Exercise directions: In the entries below, find the line with "the official [twig" and the line with "There are easily-runnable". Reproduce those two lines and every line between them exactly, and nothing more.

Records provided:
★ ★ ★ ★
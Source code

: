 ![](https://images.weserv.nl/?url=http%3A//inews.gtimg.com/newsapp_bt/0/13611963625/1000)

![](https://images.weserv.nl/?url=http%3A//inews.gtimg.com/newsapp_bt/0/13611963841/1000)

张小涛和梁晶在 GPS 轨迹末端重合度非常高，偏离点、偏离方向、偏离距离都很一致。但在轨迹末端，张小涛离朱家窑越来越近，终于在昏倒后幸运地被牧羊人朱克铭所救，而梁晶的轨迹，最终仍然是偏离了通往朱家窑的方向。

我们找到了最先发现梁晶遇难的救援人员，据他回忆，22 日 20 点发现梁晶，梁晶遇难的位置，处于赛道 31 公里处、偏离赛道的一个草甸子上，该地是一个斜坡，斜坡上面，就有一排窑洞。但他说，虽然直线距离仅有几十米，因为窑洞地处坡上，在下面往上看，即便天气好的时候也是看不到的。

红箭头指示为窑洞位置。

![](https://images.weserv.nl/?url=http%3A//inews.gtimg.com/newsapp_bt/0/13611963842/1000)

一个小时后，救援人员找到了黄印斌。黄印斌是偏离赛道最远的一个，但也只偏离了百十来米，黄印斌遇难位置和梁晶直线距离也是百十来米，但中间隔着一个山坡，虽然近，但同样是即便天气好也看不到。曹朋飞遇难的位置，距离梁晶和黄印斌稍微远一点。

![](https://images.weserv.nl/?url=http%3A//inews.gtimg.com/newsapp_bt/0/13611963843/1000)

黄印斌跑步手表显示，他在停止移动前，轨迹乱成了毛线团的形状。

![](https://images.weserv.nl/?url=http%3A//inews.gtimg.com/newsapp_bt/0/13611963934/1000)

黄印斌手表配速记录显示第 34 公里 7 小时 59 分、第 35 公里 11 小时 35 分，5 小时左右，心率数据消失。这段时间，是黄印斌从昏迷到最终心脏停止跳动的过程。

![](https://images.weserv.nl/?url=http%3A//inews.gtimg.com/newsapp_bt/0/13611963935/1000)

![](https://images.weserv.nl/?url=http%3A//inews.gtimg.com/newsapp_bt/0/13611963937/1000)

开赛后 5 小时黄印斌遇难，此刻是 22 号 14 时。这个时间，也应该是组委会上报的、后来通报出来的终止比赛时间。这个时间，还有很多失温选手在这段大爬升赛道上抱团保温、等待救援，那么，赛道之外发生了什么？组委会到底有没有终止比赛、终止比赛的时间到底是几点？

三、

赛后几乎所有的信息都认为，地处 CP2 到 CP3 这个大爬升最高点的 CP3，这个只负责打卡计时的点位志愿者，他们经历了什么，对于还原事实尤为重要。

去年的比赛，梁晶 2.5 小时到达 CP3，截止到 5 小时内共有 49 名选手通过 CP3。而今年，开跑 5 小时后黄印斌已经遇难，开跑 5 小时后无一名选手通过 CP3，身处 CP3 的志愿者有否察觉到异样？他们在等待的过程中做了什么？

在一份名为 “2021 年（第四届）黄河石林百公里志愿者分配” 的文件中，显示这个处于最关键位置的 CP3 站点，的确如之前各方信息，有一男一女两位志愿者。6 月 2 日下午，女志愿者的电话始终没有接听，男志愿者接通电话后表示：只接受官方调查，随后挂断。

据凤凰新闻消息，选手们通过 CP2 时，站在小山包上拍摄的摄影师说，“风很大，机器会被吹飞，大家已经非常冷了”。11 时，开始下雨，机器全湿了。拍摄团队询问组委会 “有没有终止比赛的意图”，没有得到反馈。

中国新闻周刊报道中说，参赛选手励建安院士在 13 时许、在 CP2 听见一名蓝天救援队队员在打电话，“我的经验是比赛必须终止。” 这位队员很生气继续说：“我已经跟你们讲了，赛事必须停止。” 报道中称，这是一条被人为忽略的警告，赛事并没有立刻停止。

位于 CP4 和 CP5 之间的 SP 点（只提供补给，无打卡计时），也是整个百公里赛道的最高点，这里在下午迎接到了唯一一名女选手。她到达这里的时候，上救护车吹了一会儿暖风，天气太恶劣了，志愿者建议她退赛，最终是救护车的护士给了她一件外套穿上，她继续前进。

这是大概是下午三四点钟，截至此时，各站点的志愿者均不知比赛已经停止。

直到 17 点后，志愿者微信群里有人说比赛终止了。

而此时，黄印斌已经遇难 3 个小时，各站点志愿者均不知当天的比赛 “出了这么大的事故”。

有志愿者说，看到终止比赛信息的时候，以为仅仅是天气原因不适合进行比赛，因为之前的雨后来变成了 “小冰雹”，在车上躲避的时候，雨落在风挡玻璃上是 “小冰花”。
★ ★ ★ ★
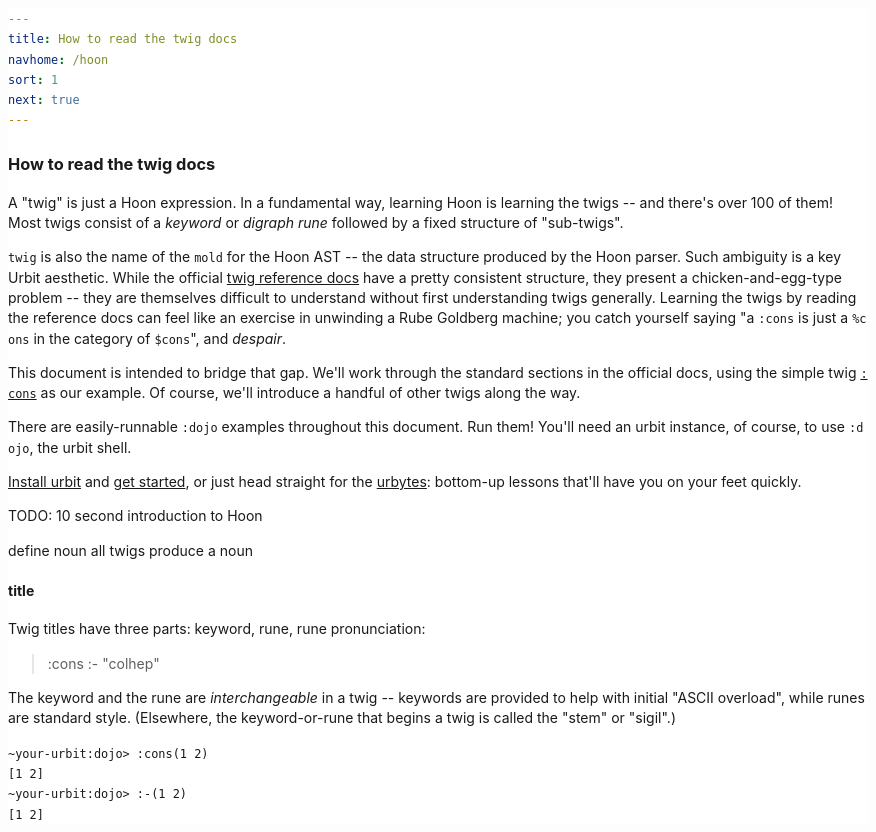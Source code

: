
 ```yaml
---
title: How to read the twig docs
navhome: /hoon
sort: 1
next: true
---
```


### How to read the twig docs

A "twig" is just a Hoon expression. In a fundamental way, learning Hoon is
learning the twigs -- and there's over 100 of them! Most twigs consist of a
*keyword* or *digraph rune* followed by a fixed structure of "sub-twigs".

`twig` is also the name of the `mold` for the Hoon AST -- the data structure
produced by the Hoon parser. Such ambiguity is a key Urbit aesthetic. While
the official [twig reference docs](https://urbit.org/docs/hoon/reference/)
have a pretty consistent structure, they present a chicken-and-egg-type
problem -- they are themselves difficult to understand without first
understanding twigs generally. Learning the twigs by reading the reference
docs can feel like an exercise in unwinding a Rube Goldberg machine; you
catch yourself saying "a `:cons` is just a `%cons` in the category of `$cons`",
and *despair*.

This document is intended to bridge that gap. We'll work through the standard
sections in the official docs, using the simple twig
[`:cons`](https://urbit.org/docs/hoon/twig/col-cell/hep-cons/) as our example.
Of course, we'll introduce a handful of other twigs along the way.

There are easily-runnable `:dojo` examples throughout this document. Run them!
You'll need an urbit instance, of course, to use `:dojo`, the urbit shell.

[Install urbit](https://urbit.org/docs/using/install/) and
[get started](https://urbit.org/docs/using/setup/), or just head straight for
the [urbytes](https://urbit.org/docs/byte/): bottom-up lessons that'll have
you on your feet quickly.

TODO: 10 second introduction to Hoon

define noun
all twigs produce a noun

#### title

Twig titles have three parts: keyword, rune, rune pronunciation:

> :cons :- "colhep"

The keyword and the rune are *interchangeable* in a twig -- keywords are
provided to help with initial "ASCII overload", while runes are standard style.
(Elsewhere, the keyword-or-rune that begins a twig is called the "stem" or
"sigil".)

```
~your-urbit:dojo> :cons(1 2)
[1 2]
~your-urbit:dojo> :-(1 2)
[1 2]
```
★ ★ ★ ★
The completed task:
the official [twig reference docs](https://urbit.org/docs/hoon/reference/)
have a pretty consistent structure, they present a chicken-and-egg-type
problem -- they are themselves difficult to understand without first
understanding twigs generally. Learning the twigs by reading the reference
docs can feel like an exercise in unwinding a Rube Goldberg machine; you
catch yourself saying "a `:cons` is just a `%cons` in the category of `$cons`",
and *despair*.

This document is intended to bridge that gap. We'll work through the standard
sections in the official docs, using the simple twig
[`:cons`](https://urbit.org/docs/hoon/twig/col-cell/hep-cons/) as our example.
Of course, we'll introduce a handful of other twigs along the way.

There are easily-runnable `:dojo` examples throughout this document. Run them!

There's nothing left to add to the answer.